● **What the task asks**: Lines in the entries below where the word "Giới" shows up should each be copied.

● **Dataset entries**:
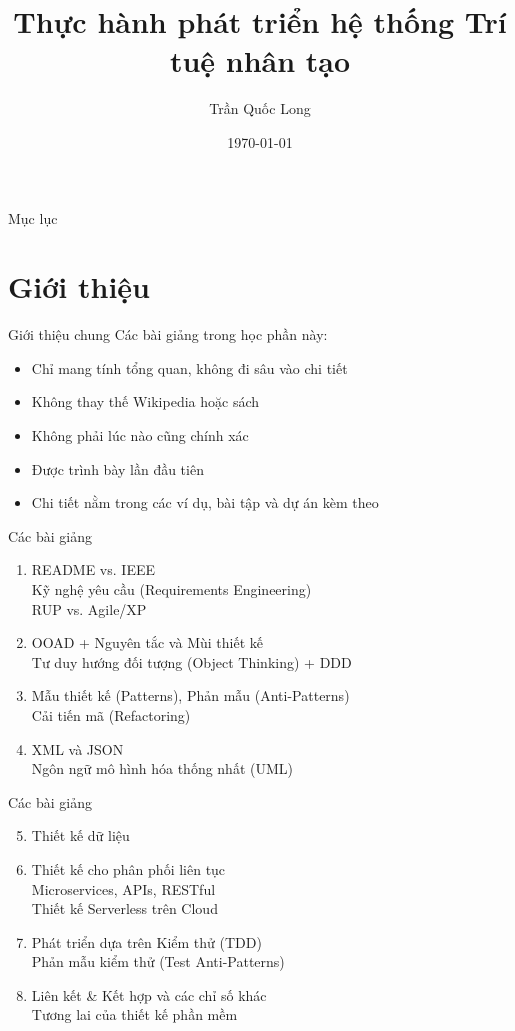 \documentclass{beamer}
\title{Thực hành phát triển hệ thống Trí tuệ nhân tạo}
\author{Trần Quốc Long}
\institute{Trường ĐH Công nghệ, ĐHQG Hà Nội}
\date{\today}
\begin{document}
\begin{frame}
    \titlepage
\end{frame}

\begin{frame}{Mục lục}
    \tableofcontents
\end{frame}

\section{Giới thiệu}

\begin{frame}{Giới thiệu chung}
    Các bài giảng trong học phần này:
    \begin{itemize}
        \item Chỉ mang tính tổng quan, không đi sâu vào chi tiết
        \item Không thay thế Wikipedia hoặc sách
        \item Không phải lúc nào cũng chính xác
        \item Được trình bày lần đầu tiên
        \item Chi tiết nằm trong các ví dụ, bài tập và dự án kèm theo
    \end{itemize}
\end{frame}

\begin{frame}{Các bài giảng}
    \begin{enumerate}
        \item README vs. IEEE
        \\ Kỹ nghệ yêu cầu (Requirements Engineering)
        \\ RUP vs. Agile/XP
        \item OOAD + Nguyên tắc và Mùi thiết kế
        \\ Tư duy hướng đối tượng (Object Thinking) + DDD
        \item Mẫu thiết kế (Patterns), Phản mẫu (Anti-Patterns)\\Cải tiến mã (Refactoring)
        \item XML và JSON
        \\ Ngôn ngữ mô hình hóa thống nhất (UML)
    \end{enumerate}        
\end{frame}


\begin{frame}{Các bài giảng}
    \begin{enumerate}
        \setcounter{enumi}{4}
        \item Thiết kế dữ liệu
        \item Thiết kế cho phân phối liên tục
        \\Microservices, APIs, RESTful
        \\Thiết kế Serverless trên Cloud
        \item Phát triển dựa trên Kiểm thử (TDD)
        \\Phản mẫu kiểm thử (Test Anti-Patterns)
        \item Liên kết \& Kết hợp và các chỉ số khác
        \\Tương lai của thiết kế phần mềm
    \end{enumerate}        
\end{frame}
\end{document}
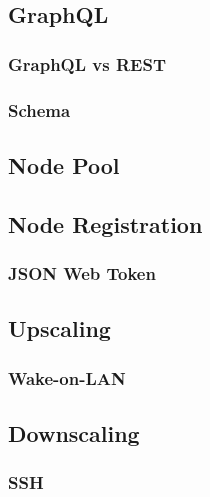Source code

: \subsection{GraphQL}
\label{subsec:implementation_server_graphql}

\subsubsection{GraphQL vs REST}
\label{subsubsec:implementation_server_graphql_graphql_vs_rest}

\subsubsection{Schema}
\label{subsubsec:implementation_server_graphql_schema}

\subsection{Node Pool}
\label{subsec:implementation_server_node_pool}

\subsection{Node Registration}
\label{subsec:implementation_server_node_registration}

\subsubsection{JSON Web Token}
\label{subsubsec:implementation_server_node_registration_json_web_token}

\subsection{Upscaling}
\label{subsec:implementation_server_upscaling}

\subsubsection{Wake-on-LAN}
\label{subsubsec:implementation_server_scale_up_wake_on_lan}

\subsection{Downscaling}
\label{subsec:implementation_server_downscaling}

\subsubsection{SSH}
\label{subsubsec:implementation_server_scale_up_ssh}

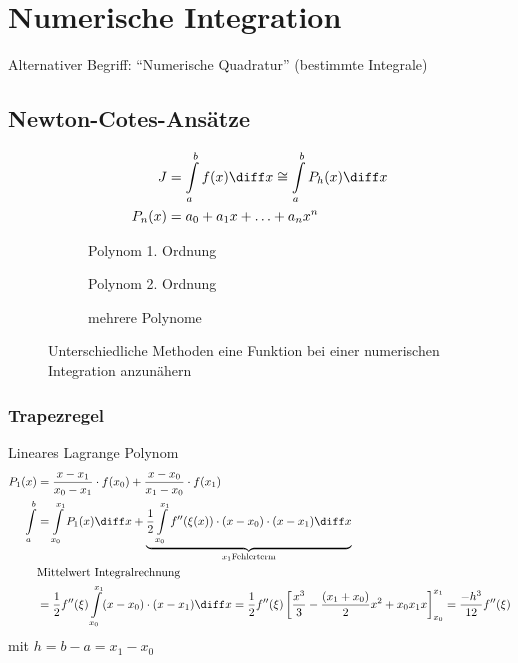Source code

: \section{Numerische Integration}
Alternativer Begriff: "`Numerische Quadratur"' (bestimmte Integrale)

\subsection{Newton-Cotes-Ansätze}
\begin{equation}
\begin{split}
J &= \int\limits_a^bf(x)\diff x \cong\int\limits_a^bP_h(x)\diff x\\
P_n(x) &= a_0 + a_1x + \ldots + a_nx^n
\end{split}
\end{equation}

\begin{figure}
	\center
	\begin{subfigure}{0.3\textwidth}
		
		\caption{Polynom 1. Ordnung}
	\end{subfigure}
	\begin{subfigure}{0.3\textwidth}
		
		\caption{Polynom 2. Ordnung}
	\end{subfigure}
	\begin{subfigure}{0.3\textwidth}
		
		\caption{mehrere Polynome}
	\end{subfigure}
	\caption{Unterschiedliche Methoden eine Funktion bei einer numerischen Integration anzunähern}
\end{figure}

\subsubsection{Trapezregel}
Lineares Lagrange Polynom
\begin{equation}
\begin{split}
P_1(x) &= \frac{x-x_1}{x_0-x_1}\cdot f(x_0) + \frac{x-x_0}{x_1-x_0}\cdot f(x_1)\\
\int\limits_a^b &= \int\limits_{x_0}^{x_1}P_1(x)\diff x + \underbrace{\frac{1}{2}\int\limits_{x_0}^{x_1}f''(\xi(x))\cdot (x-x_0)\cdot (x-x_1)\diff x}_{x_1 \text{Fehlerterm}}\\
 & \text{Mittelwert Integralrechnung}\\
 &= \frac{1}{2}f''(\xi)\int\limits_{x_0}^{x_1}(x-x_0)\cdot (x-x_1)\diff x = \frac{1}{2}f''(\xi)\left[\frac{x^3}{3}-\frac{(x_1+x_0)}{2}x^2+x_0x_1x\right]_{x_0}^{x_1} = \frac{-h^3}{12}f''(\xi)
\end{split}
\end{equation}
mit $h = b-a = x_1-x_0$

● **Output of the exercise**:
\section{Giới thiệu}
\begin{frame}{Giới thiệu chung}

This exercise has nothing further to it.